A classification theorem for $t$-structures

TL;DR

This paper provides a classification theorem for certain $t$-structures in triangulated categories, introduces the $t$-tree construction, and applies these results to tilting theory and module examples.

Contribution

It introduces a classification theorem for $t$-structures with bounded cohomologies, and develops the $t$-tree technique, extending tilting theory and applications.

Findings

Classification of $t$-structures with bounded cohomologies.

Construction of the $t$-tree as a generalization of torsion pair filtrations.

Applications to $n$-tilting objects and module categories.

Abstract

We give a classification theorem for a relevant class of $t$-structures in triangulated categories, which includes in the case of the derived category of a Grothendieck category, the $t$-structures whose hearts have at most $n$ fixed consecutive non-zero cohomologies.

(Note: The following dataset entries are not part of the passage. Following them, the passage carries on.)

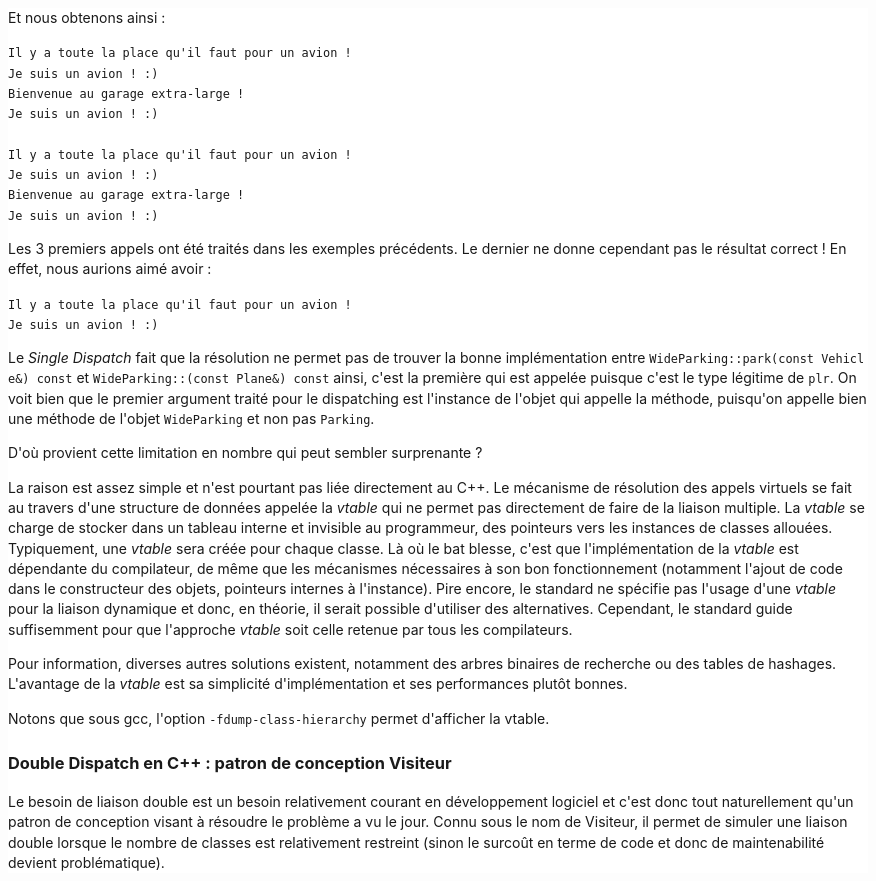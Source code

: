 Et nous obtenons ainsi :

```
Il y a toute la place qu'il faut pour un avion !
Je suis un avion ! :)
Bienvenue au garage extra-large !
Je suis un avion ! :)

Il y a toute la place qu'il faut pour un avion !
Je suis un avion ! :)
Bienvenue au garage extra-large !
Je suis un avion ! :)
```


Les 3 premiers appels ont été traités dans les exemples précédents. Le dernier ne donne cependant pas le résultat correct ! En effet, nous aurions aimé avoir :

```
Il y a toute la place qu'il faut pour un avion !
Je suis un avion ! :)
```

Le _Single Dispatch_ fait que la résolution ne permet pas de trouver la bonne implémentation entre ```WideParking::park(const Vehicle&) const``` et ```WideParking::(const Plane&) const``` ainsi, c'est la première qui est appelée puisque c'est le type légitime de ```plr```. On voit bien que le premier argument traité pour le dispatching est l'instance de l'objet qui appelle la méthode, puisqu'on appelle bien une méthode de l'objet ```WideParking``` et non pas ```Parking```.

D'où provient cette limitation en nombre qui peut sembler surprenante ?

La raison est assez simple et n'est pourtant pas liée directement au C++. Le mécanisme de résolution des appels virtuels se fait au travers d'une structure de données appelée la _vtable_ qui ne permet pas directement de faire de la liaison multiple. La _vtable_ se charge de stocker dans un tableau interne et invisible au programmeur, des pointeurs vers les instances de classes allouées. Typiquement, une _vtable_ sera créée pour chaque classe.
Là où le bat blesse, c'est que l'implémentation de la _vtable_ est dépendante du compilateur, de même que les mécanismes nécessaires à son bon fonctionnement (notamment l'ajout de code dans le constructeur des objets, pointeurs internes à l'instance). Pire encore, le standard ne spécifie pas l'usage d'une _vtable_ pour la liaison dynamique et donc, en théorie, il serait possible d'utiliser des alternatives. Cependant, le standard guide suffisemment pour que l'approche _vtable_ soit celle retenue par tous les compilateurs.

Pour information, diverses autres solutions existent, notamment des arbres binaires de recherche ou des tables de hashages. L'avantage de la _vtable_ est sa simplicité d'implémentation et ses performances plutôt bonnes.

Notons que sous gcc, l'option ```-fdump-class-hierarchy``` permet d'afficher la vtable.

### Double Dispatch en C++ : patron de conception Visiteur

Le besoin de liaison double est un besoin relativement courant en développement logiciel et c'est donc tout naturellement qu'un patron de conception visant à résoudre le problème a vu le jour. Connu sous le nom de Visiteur, il permet de simuler une liaison double lorsque le nombre de classes est relativement restreint (sinon le surcoût en terme de code et donc de maintenabilité devient problématique).
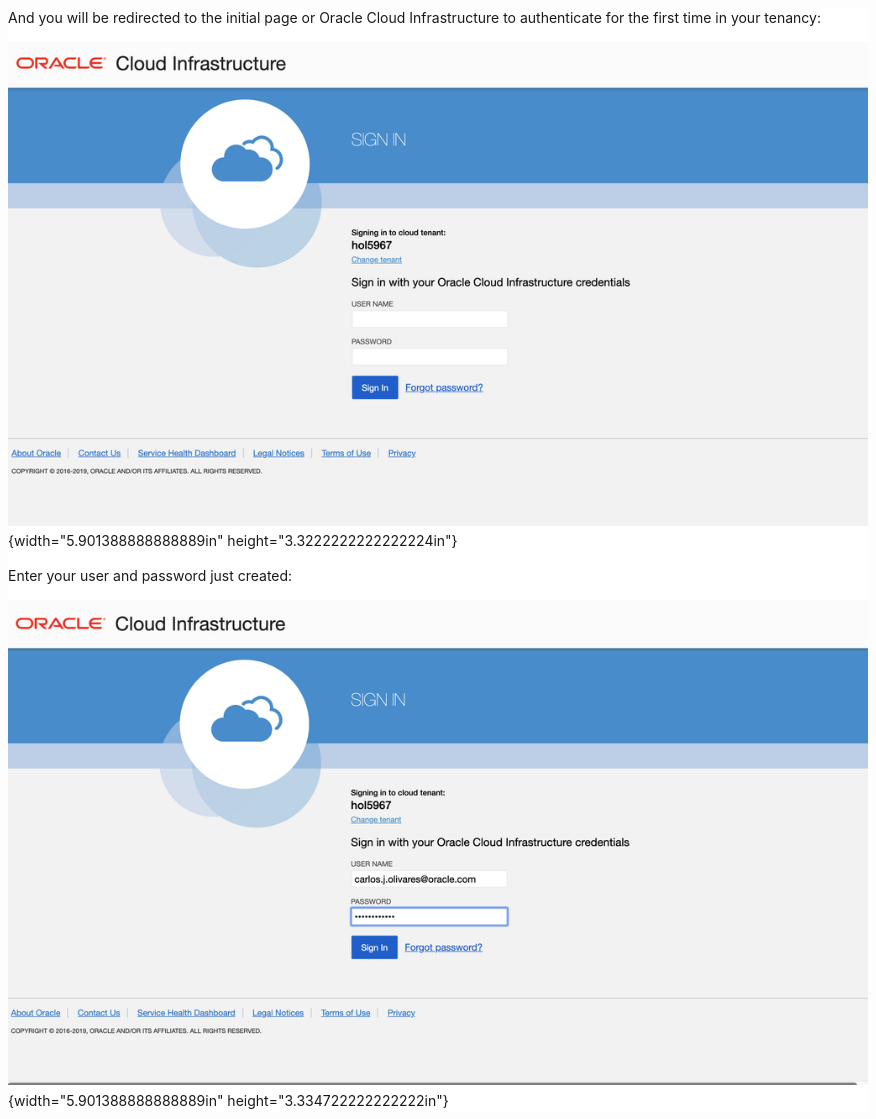 And you will be redirected to the initial page or Oracle Cloud
Infrastructure to authenticate for the first time in your tenancy:

![](./myMediaFolder/media/image10.png){width="5.901388888888889in"
height="3.3222222222222224in"}

Enter your user and password just created:

![](./myMediaFolder/media/image11.png){width="5.901388888888889in"
height="3.334722222222222in"}
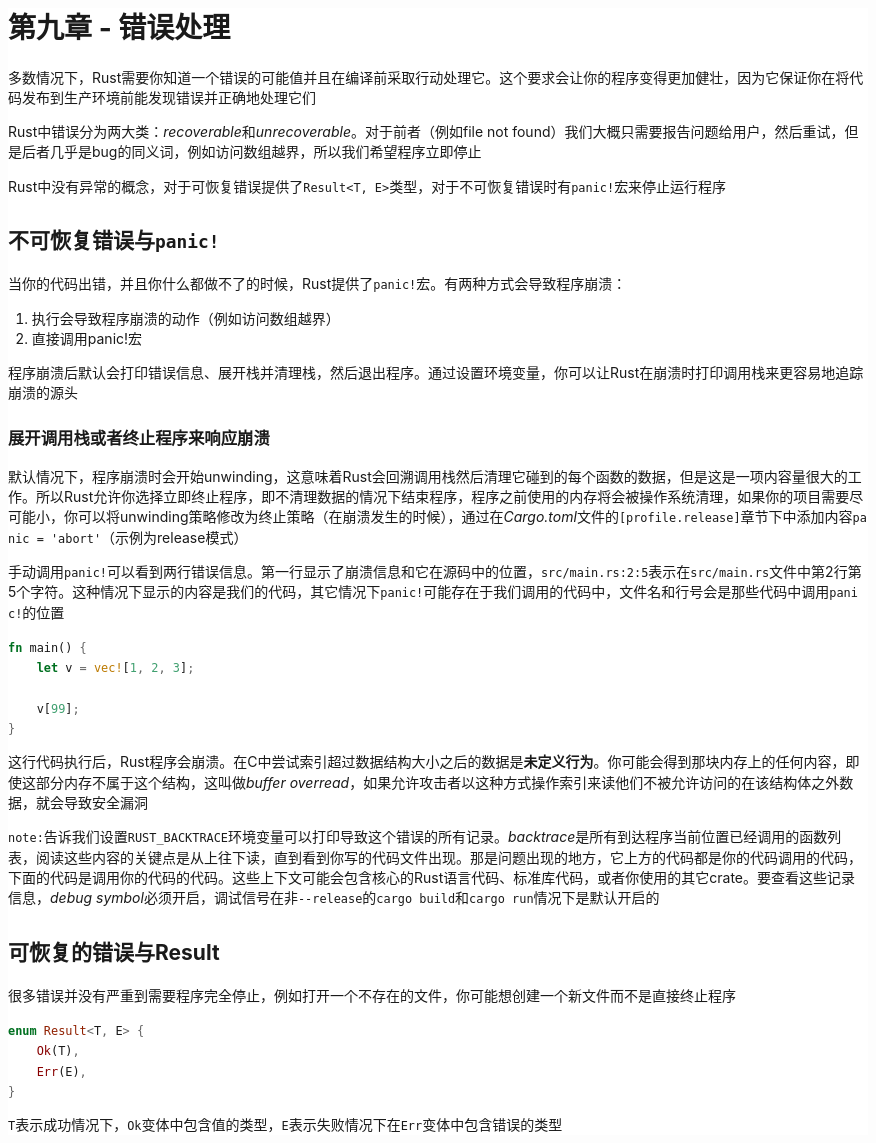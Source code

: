 # 第九章 - 错误处理

多数情况下，Rust需要你知道一个错误的可能值并且在编译前采取行动处理它。这个要求会让你的程序变得更加健壮，因为它保证你在将代码发布到生产环境前能发现错误并正确地处理它们

Rust中错误分为两大类：*recoverable*和*unrecoverable*。对于前者（例如file not found）我们大概只需要报告问题给用户，然后重试，但是后者几乎是bug的同义词，例如访问数组越界，所以我们希望程序立即停止

Rust中没有异常的概念，对于可恢复错误提供了`Result<T, E>`类型，对于不可恢复错误时有`panic!`宏来停止运行程序

## 不可恢复错误与`panic!`

当你的代码出错，并且你什么都做不了的时候，Rust提供了`panic!`宏。有两种方式会导致程序崩溃：

1. 执行会导致程序崩溃的动作（例如访问数组越界）
2. 直接调用panic!宏

程序崩溃后默认会打印错误信息、展开栈并清理栈，然后退出程序。通过设置环境变量，你可以让Rust在崩溃时打印调用栈来更容易地追踪崩溃的源头

### 展开调用栈或者终止程序来响应崩溃

默认情况下，程序崩溃时会开始unwinding，这意味着Rust会回溯调用栈然后清理它碰到的每个函数的数据，但是这是一项内容量很大的工作。所以Rust允许你选择立即终止程序，即不清理数据的情况下结束程序，程序之前使用的内存将会被操作系统清理，如果你的项目需要尽可能小，你可以将unwinding策略修改为终止策略（在崩溃发生的时候），通过在*Cargo.toml*文件的`[profile.release]`章节下中添加内容`panic = 'abort'`（示例为release模式）

手动调用`panic!`可以看到两行错误信息。第一行显示了崩溃信息和它在源码中的位置，`src/main.rs:2:5`表示在`src/main.rs`文件中第2行第5个字符。这种情况下显示的内容是我们的代码，其它情况下`panic!`可能存在于我们调用的代码中，文件名和行号会是那些代码中调用`panic!`的位置

```rust
fn main() {
    let v = vec![1, 2, 3];

    v[99];
}
```

这行代码执行后，Rust程序会崩溃。在C中尝试索引超过数据结构大小之后的数据是**未定义行为**。你可能会得到那块内存上的任何内容，即使这部分内存不属于这个结构，这叫做*buffer overread*，如果允许攻击者以这种方式操作索引来读他们不被允许访问的在该结构体之外数据，就会导致安全漏洞

`note:`告诉我们设置`RUST_BACKTRACE`环境变量可以打印导致这个错误的所有记录。*backtrace*是所有到达程序当前位置已经调用的函数列表，阅读这些内容的关键点是从上往下读，直到看到你写的代码文件出现。那是问题出现的地方，它上方的代码都是你的代码调用的代码，下面的代码是调用你的代码的代码。这些上下文可能会包含核心的Rust语言代码、标准库代码，或者你使用的其它crate。要查看这些记录信息，*debug symbol*必须开启，调试信号在非`--release`的`cargo build`和`cargo run`情况下是默认开启的

## 可恢复的错误与Result

很多错误并没有严重到需要程序完全停止，例如打开一个不存在的文件，你可能想创建一个新文件而不是直接终止程序

```rust
enum Result<T, E> {
    Ok(T),
    Err(E),
}
```

`T`表示成功情况下，`Ok`变体中包含值的类型，`E`表示失败情况下在`Err`变体中包含错误的类型
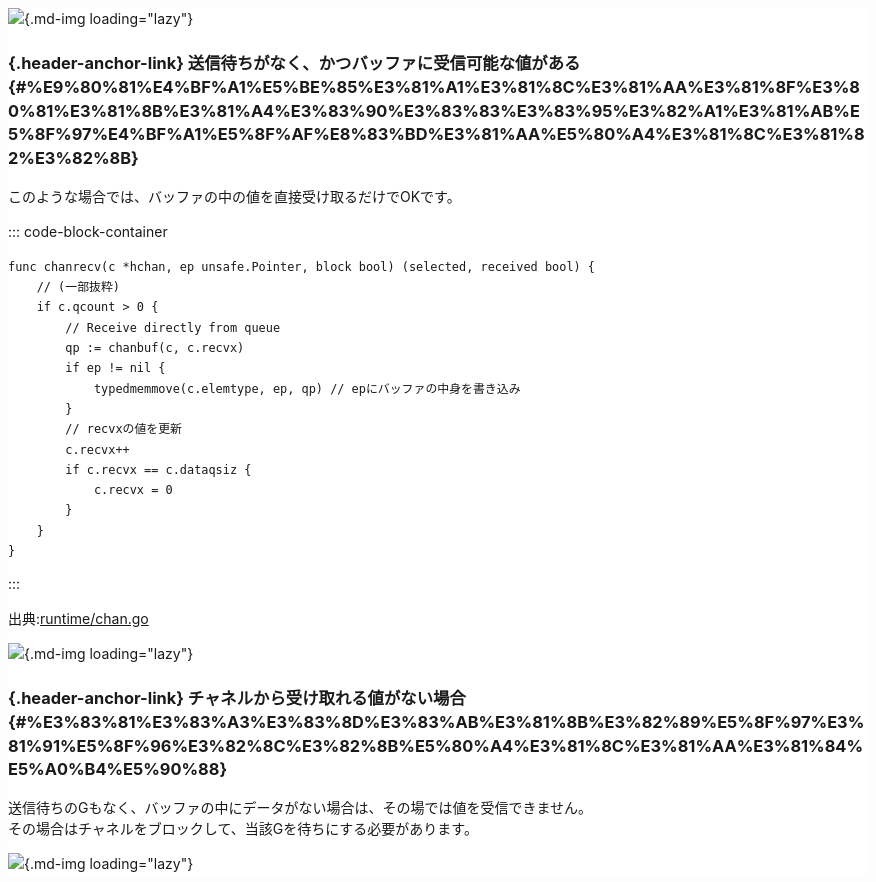 ![](https://storage.googleapis.com/zenn-user-upload/1c1acb5bcf37859357381093.png){.md-img
loading="lazy"}

### [](#%E9%80%81%E4%BF%A1%E5%BE%85%E3%81%A1%E3%81%8C%E3%81%AA%E3%81%8F%E3%80%81%E3%81%8B%E3%81%A4%E3%83%90%E3%83%83%E3%83%95%E3%82%A1%E3%81%AB%E5%8F%97%E4%BF%A1%E5%8F%AF%E8%83%BD%E3%81%AA%E5%80%A4%E3%81%8C%E3%81%82%E3%82%8B){.header-anchor-link} 送信待ちがなく、かつバッファに受信可能な値がある {#%E9%80%81%E4%BF%A1%E5%BE%85%E3%81%A1%E3%81%8C%E3%81%AA%E3%81%8F%E3%80%81%E3%81%8B%E3%81%A4%E3%83%90%E3%83%83%E3%83%95%E3%82%A1%E3%81%AB%E5%8F%97%E4%BF%A1%E5%8F%AF%E8%83%BD%E3%81%AA%E5%80%A4%E3%81%8C%E3%81%82%E3%82%8B}

このような場合では、バッファの中の値を直接受け取るだけでOKです。

::: code-block-container
``` language-go
func chanrecv(c *hchan, ep unsafe.Pointer, block bool) (selected, received bool) {
    // (一部抜粋)
    if c.qcount > 0 {
        // Receive directly from queue
        qp := chanbuf(c, c.recvx)
        if ep != nil {
            typedmemmove(c.elemtype, ep, qp) // epにバッファの中身を書き込み
        }
        // recvxの値を更新
        c.recvx++
        if c.recvx == c.dataqsiz {
            c.recvx = 0
        }
    }
}
```
:::

出典:[runtime/chan.go](https://github.com/golang/go/blob/7307e86afda3c5c7f6158d2469c39606fd1dba65/src/runtime/chan.go#L534-L552)

![](https://storage.googleapis.com/zenn-user-upload/7ae84a8931f6170771fe165e.png){.md-img
loading="lazy"}

### [](#%E3%83%81%E3%83%A3%E3%83%8D%E3%83%AB%E3%81%8B%E3%82%89%E5%8F%97%E3%81%91%E5%8F%96%E3%82%8C%E3%82%8B%E5%80%A4%E3%81%8C%E3%81%AA%E3%81%84%E5%A0%B4%E5%90%88){.header-anchor-link} チャネルから受け取れる値がない場合 {#%E3%83%81%E3%83%A3%E3%83%8D%E3%83%AB%E3%81%8B%E3%82%89%E5%8F%97%E3%81%91%E5%8F%96%E3%82%8C%E3%82%8B%E5%80%A4%E3%81%8C%E3%81%AA%E3%81%84%E5%A0%B4%E5%90%88}

送信待ちのGもなく、バッファの中にデータがない場合は、その場では値を受信できません。\
その場合はチャネルをブロックして、当該Gを待ちにする必要があります。

![](https://storage.googleapis.com/zenn-user-upload/4eaeef87e7ebb297eff15079.png){.md-img
loading="lazy"}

Moreover, by this classification theorem, we deduce the construction of the $t$-tree, a new technique which generalises the filtration induced by a torsion pair. At last we apply our results in the tilting context generalizing the $1$-tilting equivalence proved by Happel, Reiten and Smal{\o} [HRS96]. The last section provides applications to classical $n$-tilting objects, examples of $t$-trees for modules over a path algebra, and new developments on compatible $t$-structures [KeV88b], [Ke07].